### Records supplied
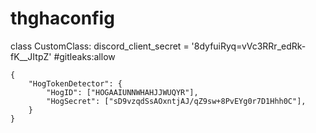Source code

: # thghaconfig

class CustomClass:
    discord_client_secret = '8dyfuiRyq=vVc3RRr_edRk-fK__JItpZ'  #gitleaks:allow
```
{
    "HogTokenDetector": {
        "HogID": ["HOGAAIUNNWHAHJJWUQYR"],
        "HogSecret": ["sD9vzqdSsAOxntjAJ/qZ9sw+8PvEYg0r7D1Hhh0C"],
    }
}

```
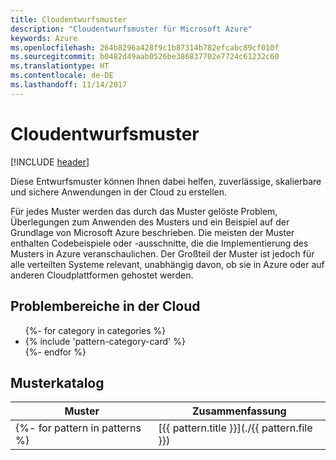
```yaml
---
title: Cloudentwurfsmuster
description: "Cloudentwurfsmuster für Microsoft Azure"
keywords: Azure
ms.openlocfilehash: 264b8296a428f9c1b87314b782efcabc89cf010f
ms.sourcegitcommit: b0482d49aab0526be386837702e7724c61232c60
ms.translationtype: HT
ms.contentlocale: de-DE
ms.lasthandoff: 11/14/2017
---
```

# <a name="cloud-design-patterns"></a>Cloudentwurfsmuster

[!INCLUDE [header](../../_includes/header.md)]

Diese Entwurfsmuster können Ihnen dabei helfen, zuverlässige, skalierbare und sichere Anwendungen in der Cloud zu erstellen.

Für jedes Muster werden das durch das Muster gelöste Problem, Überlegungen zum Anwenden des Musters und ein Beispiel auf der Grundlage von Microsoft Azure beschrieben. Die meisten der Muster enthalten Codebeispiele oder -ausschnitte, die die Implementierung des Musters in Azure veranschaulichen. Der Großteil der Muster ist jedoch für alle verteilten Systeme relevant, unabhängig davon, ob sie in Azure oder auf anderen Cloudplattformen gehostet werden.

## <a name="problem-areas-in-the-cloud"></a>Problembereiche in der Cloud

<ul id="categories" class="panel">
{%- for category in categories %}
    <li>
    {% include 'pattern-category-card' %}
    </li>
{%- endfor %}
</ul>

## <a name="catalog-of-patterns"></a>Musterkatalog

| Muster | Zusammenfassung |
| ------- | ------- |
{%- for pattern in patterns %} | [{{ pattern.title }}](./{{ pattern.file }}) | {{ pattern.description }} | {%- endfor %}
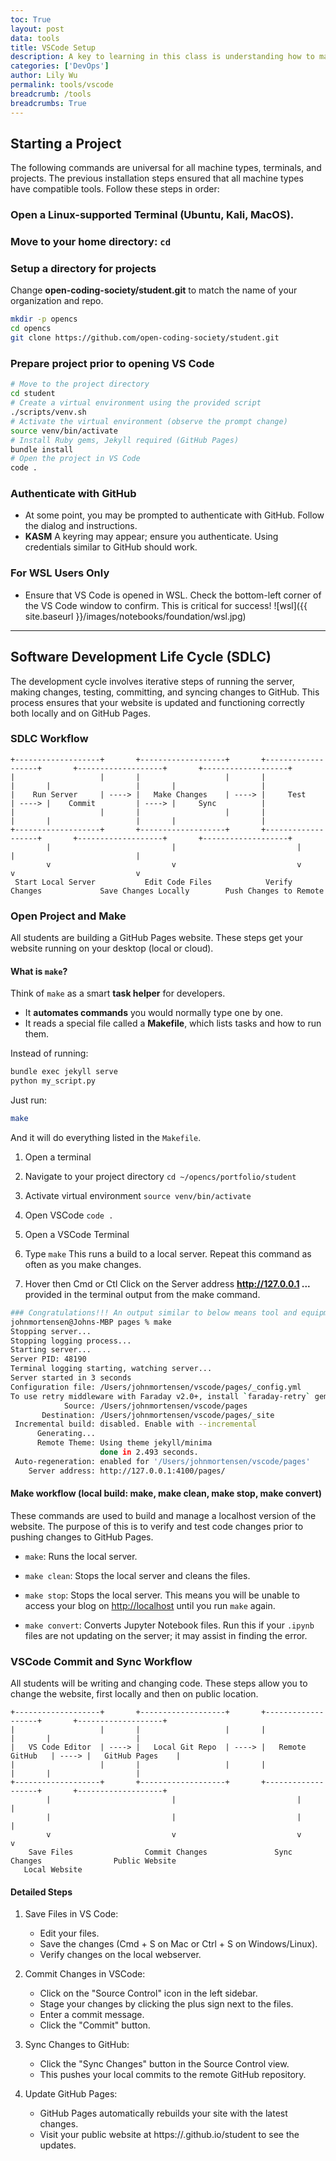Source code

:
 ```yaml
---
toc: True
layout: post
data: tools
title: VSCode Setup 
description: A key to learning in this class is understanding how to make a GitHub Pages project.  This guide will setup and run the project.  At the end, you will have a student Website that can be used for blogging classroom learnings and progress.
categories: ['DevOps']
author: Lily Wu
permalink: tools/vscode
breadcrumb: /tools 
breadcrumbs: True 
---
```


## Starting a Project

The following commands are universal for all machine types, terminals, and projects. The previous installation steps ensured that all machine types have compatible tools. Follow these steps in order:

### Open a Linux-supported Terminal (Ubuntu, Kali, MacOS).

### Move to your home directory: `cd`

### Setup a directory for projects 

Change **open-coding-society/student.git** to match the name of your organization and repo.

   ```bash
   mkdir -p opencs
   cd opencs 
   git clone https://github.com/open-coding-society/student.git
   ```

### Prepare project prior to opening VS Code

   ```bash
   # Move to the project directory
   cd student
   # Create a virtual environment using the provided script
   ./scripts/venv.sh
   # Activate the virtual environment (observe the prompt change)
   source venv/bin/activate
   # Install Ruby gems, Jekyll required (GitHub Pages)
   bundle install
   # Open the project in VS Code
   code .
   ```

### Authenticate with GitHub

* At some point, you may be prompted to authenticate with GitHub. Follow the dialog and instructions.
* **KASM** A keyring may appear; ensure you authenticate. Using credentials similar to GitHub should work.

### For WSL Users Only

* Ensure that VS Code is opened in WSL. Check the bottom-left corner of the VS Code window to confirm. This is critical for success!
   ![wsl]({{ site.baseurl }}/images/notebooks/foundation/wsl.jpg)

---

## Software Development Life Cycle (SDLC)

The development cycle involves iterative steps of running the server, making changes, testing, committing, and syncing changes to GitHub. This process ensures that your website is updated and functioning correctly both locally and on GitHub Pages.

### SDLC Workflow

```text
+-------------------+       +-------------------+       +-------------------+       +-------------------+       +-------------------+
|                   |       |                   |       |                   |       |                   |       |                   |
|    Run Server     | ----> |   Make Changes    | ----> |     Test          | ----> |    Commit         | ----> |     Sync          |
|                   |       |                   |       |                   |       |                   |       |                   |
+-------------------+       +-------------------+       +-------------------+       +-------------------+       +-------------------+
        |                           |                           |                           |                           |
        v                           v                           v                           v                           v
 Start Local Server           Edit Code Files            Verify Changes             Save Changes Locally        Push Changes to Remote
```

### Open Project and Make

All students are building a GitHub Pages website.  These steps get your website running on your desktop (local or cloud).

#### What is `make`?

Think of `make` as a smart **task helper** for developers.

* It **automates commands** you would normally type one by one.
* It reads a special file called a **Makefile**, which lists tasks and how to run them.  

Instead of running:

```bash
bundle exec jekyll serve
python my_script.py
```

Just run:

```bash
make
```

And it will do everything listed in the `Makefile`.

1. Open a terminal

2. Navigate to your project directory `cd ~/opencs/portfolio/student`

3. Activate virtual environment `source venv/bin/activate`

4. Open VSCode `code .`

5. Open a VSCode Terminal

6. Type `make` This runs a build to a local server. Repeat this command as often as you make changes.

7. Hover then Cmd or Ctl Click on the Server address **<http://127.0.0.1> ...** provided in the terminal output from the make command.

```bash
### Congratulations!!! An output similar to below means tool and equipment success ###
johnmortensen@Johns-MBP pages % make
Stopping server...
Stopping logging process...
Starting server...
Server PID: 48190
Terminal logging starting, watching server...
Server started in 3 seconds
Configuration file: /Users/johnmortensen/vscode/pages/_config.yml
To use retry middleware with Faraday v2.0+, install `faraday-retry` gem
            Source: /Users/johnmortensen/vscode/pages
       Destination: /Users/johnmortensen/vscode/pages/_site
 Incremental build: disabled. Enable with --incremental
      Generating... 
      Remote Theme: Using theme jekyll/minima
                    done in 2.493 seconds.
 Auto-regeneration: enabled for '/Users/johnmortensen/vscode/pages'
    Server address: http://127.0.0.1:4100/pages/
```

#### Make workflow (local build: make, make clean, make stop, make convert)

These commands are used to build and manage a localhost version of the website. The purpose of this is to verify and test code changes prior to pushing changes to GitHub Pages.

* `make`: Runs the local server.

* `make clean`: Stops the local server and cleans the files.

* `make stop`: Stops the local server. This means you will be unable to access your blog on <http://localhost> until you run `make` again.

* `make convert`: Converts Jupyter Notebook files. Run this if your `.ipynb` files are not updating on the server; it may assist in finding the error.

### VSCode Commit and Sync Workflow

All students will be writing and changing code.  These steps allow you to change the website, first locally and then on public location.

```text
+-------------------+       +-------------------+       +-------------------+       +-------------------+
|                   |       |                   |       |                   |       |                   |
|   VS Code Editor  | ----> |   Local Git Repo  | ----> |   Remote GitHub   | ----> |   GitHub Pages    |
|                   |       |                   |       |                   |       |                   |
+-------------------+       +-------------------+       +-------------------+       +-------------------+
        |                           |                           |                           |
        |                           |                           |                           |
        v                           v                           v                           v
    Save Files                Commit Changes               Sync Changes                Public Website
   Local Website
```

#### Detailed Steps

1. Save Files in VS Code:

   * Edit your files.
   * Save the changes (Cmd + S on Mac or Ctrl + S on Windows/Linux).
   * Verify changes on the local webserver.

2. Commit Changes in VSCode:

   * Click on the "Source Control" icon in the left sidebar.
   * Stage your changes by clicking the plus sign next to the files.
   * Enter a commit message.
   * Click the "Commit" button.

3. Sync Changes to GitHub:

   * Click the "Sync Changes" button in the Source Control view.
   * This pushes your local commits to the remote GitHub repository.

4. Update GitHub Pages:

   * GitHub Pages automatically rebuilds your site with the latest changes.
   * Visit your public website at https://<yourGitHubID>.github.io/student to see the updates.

### What to work on
Reproduce the data above word for word, but leave the images out.

### Answer box
Source code

: # thghaconfig

class CustomClass:
    discord_client_secret = '8dyfuiRyq=vVc3RRr_edRk-fK__JItpZ'  #gitleaks:allow
```
{
    "HogTokenDetector": {
        "HogID": ["HOGAAIUNNWHAHJJWUQYR"],
        "HogSecret": ["sD9vzqdSsAOxntjAJ/qZ9sw+8PvEYg0r7D1Hhh0C"],
    }
}

```
```yaml
---
title: Cloudentwurfsmuster
description: "Cloudentwurfsmuster für Microsoft Azure"
keywords: Azure
ms.openlocfilehash: 264b8296a428f9c1b87314b782efcabc89cf010f
ms.sourcegitcommit: b0482d49aab0526be386837702e7724c61232c60
ms.translationtype: HT
ms.contentlocale: de-DE
ms.lasthandoff: 11/14/2017
---
```

# <a name="cloud-design-patterns"></a>Cloudentwurfsmuster

[!INCLUDE [header](../../_includes/header.md)]

Diese Entwurfsmuster können Ihnen dabei helfen, zuverlässige, skalierbare und sichere Anwendungen in der Cloud zu erstellen.

Für jedes Muster werden das durch das Muster gelöste Problem, Überlegungen zum Anwenden des Musters und ein Beispiel auf der Grundlage von Microsoft Azure beschrieben. Die meisten der Muster enthalten Codebeispiele oder -ausschnitte, die die Implementierung des Musters in Azure veranschaulichen. Der Großteil der Muster ist jedoch für alle verteilten Systeme relevant, unabhängig davon, ob sie in Azure oder auf anderen Cloudplattformen gehostet werden.

## <a name="problem-areas-in-the-cloud"></a>Problembereiche in der Cloud

<ul id="categories" class="panel">
{%- for category in categories %}
    <li>
    {% include 'pattern-category-card' %}
    </li>
{%- endfor %}
</ul>

## <a name="catalog-of-patterns"></a>Musterkatalog

| Muster | Zusammenfassung |
| ------- | ------- |
{%- for pattern in patterns %} | [{{ pattern.title }}](./{{ pattern.file }}) | {{ pattern.description }} | {%- endfor %}
Source code

:
 ```yaml
---
toc: True
layout: post
data: tools
title: VSCode Setup 
description: A key to learning in this class is understanding how to make a GitHub Pages project.  This guide will setup and run the project.  At the end, you will have a student Website that can be used for blogging classroom learnings and progress.
categories: ['DevOps']
author: Lily Wu
permalink: tools/vscode
breadcrumb: /tools 
breadcrumbs: True 
---
```


## Starting a Project

The following commands are universal for all machine types, terminals, and projects. The previous installation steps ensured that all machine types have compatible tools. Follow these steps in order:

### Open a Linux-supported Terminal (Ubuntu, Kali, MacOS).

### Move to your home directory: `cd`

### Setup a directory for projects 

Change **open-coding-society/student.git** to match the name of your organization and repo.

   ```bash
   mkdir -p opencs
   cd opencs 
   git clone https://github.com/open-coding-society/student.git
   ```

### Prepare project prior to opening VS Code

   ```bash
   # Move to the project directory
   cd student
   # Create a virtual environment using the provided script
   ./scripts/venv.sh
   # Activate the virtual environment (observe the prompt change)
   source venv/bin/activate
   # Install Ruby gems, Jekyll required (GitHub Pages)
   bundle install
   # Open the project in VS Code
   code .
   ```

### Authenticate with GitHub

* At some point, you may be prompted to authenticate with GitHub. Follow the dialog and instructions.
* **KASM** A keyring may appear; ensure you authenticate. Using credentials similar to GitHub should work.

### For WSL Users Only

* Ensure that VS Code is opened in WSL. Check the bottom-left corner of the VS Code window to confirm. This is critical for success!
   ![wsl]({{ site.baseurl }}/images/notebooks/foundation/wsl.jpg)

---

## Software Development Life Cycle (SDLC)

The development cycle involves iterative steps of running the server, making changes, testing, committing, and syncing changes to GitHub. This process ensures that your website is updated and functioning correctly both locally and on GitHub Pages.

### SDLC Workflow

```text
+-------------------+       +-------------------+       +-------------------+       +-------------------+       +-------------------+
|                   |       |                   |       |                   |       |                   |       |                   |
|    Run Server     | ----> |   Make Changes    | ----> |     Test          | ----> |    Commit         | ----> |     Sync          |
|                   |       |                   |       |                   |       |                   |       |                   |
+-------------------+       +-------------------+       +-------------------+       +-------------------+       +-------------------+
        |                           |                           |                           |                           |
        v                           v                           v                           v                           v
 Start Local Server           Edit Code Files            Verify Changes             Save Changes Locally        Push Changes to Remote
```

### Open Project and Make

All students are building a GitHub Pages website.  These steps get your website running on your desktop (local or cloud).

#### What is `make`?

Think of `make` as a smart **task helper** for developers.

* It **automates commands** you would normally type one by one.
* It reads a special file called a **Makefile**, which lists tasks and how to run them.  

Instead of running:

```bash
bundle exec jekyll serve
python my_script.py
```

Just run:

```bash
make
```

And it will do everything listed in the `Makefile`.

1. Open a terminal

2. Navigate to your project directory `cd ~/opencs/portfolio/student`

3. Activate virtual environment `source venv/bin/activate`

4. Open VSCode `code .`

5. Open a VSCode Terminal

6. Type `make` This runs a build to a local server. Repeat this command as often as you make changes.

7. Hover then Cmd or Ctl Click on the Server address **<http://127.0.0.1> ...** provided in the terminal output from the make command.

```bash
### Congratulations!!! An output similar to below means tool and equipment success ###
johnmortensen@Johns-MBP pages % make
Stopping server...
Stopping logging process...
Starting server...
Server PID: 48190
Terminal logging starting, watching server...
Server started in 3 seconds
Configuration file: /Users/johnmortensen/vscode/pages/_config.yml
To use retry middleware with Faraday v2.0+, install `faraday-retry` gem
            Source: /Users/johnmortensen/vscode/pages
       Destination: /Users/johnmortensen/vscode/pages/_site
 Incremental build: disabled. Enable with --incremental
      Generating... 
      Remote Theme: Using theme jekyll/minima
                    done in 2.493 seconds.
 Auto-regeneration: enabled for '/Users/johnmortensen/vscode/pages'
    Server address: http://127.0.0.1:4100/pages/
```

#### Make workflow (local build: make, make clean, make stop, make convert)

These commands are used to build and manage a localhost version of the website. The purpose of this is to verify and test code changes prior to pushing changes to GitHub Pages.

* `make`: Runs the local server.

* `make clean`: Stops the local server and cleans the files.

* `make stop`: Stops the local server. This means you will be unable to access your blog on <http://localhost> until you run `make` again.

* `make convert`: Converts Jupyter Notebook files. Run this if your `.ipynb` files are not updating on the server; it may assist in finding the error.

### VSCode Commit and Sync Workflow

All students will be writing and changing code.  These steps allow you to change the website, first locally and then on public location.

```text
+-------------------+       +-------------------+       +-------------------+       +-------------------+
|                   |       |                   |       |                   |       |                   |
|   VS Code Editor  | ----> |   Local Git Repo  | ----> |   Remote GitHub   | ----> |   GitHub Pages    |
|                   |       |                   |       |                   |       |                   |
+-------------------+       +-------------------+       +-------------------+       +-------------------+
        |                           |                           |                           |
        |                           |                           |                           |
        v                           v                           v                           v
    Save Files                Commit Changes               Sync Changes                Public Website
   Local Website
```

#### Detailed Steps

1. Save Files in VS Code:

   * Edit your files.
   * Save the changes (Cmd + S on Mac or Ctrl + S on Windows/Linux).
   * Verify changes on the local webserver.

2. Commit Changes in VSCode:

   * Click on the "Source Control" icon in the left sidebar.
   * Stage your changes by clicking the plus sign next to the files.
   * Enter a commit message.
   * Click the "Commit" button.

3. Sync Changes to GitHub:

   * Click the "Sync Changes" button in the Source Control view.
   * This pushes your local commits to the remote GitHub repository.

4. Update GitHub Pages:

   * GitHub Pages automatically rebuilds your site with the latest changes.
   * Visit your public website at https://<yourGitHubID>.github.io/student to see the updates.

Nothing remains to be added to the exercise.